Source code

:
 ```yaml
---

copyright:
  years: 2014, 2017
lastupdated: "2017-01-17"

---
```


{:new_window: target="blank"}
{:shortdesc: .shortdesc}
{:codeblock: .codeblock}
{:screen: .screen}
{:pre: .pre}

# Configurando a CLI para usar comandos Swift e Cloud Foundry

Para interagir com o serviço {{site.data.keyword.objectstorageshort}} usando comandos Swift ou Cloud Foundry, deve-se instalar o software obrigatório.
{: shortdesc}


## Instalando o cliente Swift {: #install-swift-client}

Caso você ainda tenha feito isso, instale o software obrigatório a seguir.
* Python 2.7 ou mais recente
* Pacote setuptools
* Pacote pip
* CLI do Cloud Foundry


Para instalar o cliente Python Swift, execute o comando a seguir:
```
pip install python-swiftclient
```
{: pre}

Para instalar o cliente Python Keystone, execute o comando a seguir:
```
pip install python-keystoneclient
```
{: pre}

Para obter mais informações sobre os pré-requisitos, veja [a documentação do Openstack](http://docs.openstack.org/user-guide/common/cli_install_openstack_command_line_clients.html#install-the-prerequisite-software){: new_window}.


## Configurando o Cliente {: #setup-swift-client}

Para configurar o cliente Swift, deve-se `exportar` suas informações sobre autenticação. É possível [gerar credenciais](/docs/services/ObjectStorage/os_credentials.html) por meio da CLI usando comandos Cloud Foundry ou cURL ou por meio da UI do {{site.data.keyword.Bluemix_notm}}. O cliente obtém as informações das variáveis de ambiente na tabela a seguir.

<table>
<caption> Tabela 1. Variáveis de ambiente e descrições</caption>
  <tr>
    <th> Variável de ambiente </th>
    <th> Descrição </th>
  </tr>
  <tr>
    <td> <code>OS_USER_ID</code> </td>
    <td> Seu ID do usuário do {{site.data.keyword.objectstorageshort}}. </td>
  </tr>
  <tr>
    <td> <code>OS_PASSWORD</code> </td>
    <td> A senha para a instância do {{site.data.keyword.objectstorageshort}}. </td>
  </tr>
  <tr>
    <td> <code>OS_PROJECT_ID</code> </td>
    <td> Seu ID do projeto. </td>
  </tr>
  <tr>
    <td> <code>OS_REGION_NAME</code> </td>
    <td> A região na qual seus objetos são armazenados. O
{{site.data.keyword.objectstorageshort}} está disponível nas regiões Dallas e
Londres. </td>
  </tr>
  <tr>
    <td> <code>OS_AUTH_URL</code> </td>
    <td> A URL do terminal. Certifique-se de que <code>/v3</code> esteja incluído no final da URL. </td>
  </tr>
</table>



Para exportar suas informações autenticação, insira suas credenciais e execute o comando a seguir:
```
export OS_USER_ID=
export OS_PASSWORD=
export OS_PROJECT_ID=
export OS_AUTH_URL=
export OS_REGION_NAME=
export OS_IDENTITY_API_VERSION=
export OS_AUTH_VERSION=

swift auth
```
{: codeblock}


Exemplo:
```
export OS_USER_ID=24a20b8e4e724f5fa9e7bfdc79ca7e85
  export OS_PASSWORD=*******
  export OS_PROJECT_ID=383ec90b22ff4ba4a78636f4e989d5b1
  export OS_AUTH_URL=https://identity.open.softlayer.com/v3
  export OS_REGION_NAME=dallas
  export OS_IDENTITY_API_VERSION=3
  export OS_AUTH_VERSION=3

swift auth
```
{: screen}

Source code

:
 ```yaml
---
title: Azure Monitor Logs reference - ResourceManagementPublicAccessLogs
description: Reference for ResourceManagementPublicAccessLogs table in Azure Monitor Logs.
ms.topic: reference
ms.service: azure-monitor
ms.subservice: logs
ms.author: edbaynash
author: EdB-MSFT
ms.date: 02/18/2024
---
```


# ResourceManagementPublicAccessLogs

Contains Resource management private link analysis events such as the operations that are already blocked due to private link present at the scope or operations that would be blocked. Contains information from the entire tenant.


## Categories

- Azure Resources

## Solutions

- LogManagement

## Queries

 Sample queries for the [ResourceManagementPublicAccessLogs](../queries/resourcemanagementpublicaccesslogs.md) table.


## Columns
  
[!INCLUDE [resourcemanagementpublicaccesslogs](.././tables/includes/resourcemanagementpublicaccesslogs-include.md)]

**What is expected**
Which lines above contain the word "install"? Copy each one.

**Solution to the problem**
## Instalando o cliente Swift {: #install-swift-client}
pip install python-swiftclient
pip install python-keystoneclient
Para obter mais informações sobre os pré-requisitos, veja [a documentação do Openstack](http://docs.openstack.org/user-guide/common/cli_install_openstack_command_line_clients.html#install-the-prerequisite-software){: new_window}.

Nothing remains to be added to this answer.